House prices still plunging in January

The S&P/Case-Shiller 20-City Home Price Index continued to fall rapidly in January:
Home values in 20 major U.S. cities fell at the fastest rate on record in January and are now down a record 19% in the 12 months ending in January, Standard & Poor's reported Tuesday.

The Case-Shiller 20-city home price index fell a record 2.8% in January ...

Prices are down 29% from the peak in mid-2006, according to Case-Shiller. Prices have fallen to September 2003 levels. ...

With prices still falling at a rapid pace, millions of homeowners are finding themselves owing more on their house than it is worth. They cannot sell for what they owe, and they cannot refinance their loan. They cannot borrow against their home to finance their consumption. ...
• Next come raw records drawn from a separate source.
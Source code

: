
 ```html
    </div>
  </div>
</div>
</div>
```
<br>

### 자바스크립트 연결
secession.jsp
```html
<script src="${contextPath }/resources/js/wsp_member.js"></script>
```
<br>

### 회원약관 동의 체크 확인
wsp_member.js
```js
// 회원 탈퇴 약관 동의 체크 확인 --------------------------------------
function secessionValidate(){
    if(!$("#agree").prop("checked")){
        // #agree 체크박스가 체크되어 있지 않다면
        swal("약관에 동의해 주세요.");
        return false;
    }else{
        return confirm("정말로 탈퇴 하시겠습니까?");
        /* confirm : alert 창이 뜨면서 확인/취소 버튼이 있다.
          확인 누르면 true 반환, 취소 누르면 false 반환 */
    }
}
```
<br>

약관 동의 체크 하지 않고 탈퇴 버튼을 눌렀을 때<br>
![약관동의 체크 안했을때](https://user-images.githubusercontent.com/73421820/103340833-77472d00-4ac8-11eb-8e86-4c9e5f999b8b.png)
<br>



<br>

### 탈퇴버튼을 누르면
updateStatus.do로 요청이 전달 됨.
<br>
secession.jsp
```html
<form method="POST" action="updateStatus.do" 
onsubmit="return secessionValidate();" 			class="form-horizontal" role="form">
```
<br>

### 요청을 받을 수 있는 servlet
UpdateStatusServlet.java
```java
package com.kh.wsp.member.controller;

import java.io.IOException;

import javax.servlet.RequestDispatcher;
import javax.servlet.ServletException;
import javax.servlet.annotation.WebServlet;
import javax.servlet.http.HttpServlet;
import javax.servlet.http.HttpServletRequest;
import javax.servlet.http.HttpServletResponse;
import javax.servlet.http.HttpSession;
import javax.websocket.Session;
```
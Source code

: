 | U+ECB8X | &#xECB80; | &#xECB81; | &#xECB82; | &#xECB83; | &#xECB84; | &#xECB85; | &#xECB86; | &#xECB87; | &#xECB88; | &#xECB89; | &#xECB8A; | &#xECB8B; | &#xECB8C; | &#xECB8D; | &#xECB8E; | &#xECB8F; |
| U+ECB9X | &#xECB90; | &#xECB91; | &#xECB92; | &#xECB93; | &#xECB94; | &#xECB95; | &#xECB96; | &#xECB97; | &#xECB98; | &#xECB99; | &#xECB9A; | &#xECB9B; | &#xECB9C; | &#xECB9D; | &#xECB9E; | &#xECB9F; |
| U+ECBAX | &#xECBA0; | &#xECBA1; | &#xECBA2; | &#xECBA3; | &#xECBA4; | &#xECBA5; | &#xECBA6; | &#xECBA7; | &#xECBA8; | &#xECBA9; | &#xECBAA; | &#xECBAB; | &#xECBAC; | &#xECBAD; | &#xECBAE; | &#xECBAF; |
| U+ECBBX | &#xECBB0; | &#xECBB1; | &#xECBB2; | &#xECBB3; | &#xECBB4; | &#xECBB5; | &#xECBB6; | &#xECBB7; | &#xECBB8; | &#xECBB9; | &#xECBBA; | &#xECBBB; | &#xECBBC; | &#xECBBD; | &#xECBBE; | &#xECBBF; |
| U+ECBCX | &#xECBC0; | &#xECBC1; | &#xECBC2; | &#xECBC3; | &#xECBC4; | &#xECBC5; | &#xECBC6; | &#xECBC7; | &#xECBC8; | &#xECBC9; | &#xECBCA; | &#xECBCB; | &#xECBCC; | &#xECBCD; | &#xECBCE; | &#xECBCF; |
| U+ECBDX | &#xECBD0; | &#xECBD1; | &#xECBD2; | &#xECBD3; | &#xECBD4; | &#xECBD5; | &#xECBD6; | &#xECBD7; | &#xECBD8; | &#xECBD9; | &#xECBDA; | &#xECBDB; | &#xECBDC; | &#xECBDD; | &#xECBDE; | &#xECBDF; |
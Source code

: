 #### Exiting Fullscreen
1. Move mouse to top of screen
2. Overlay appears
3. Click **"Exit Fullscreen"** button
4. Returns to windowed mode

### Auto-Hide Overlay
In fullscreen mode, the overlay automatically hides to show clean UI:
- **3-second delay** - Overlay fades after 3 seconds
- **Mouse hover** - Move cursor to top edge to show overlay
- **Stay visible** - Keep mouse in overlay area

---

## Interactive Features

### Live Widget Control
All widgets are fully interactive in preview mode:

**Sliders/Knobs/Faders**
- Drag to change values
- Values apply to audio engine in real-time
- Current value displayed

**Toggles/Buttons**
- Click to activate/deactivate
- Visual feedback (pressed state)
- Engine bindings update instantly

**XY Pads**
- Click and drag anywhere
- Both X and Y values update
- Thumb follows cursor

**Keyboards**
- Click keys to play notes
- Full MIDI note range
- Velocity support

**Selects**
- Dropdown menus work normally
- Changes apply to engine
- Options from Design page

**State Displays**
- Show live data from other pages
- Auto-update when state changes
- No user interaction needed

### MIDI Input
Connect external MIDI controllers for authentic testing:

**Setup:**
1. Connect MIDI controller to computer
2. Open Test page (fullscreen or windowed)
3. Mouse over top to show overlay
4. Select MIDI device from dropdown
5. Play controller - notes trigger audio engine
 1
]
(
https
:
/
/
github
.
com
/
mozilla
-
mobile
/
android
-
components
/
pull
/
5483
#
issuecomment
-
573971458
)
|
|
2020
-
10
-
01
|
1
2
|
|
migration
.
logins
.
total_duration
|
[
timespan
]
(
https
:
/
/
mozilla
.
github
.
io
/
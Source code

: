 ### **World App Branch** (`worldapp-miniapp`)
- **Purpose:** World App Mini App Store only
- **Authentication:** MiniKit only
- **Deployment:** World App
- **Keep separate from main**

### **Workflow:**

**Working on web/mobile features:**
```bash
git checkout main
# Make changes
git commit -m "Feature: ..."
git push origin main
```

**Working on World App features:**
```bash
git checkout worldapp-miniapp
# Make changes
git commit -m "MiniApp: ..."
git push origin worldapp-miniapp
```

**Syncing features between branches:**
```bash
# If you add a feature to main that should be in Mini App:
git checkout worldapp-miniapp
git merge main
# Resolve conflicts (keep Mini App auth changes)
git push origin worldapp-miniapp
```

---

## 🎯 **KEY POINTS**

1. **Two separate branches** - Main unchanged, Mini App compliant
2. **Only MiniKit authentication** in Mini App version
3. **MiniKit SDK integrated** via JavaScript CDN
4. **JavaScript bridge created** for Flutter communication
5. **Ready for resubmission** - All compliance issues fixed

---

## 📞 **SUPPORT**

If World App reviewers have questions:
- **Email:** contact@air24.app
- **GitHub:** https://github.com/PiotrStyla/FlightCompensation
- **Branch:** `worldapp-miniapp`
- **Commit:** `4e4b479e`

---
Here are the price declines in each of the 20 cities over the past year:
Phoenix, down 35%; Las Vegas, down 32.5%; San Francisco, down 32.4%; Miami, down 29.4%; Los Angeles, down 25.8%; San Diego, down 24.9%; Tampa, down 23.3%; Detroit, down 22.6%; Minneapolis, down 20.4%; Washington, down 19.3%; Chicago, down 16.4%: Seattle, down 15%; Atlanta, down 14.3%; Portland, down 14%; New York, down 9.6%; Charlotte, down 8.2%; Boston, down 7.3%; Cleveland, down 5.2%; Denver, down 5.1%; and Dallas, down 4.9%.
From S&P's press release:
"Home prices, which peaked in mid-2006, continued their decline in 2009," says David M. Blitzer, Chairman of the Index committee at Standard & Poor’s. "There are very few bright spots that one can see in the data. Most of the nation appears to remain on a downward path, with all of the 20 metro areas reporting annual declines, and nine of the MSA’s falling more than 20% in the last year."
For the Washington, D.C. metro area, house prices have fallen 31.5% since the peak in May 2006, and are still falling. House prices fell 19.3% year-over-year. Month-over-month, seasonally-adjusted house prices fell 1.6% (a 17.7% annual rate). D.C. metro area house prices are back down to the March 2004 level.


  1. Excellent news.

    Keep it coming.

  2. Looks like things have risen 31% since the peak in May 2006 in Potomac and Betheda though. When is the "DC metro area" going to be more than just VA? Montgomery county seems like it will never drop!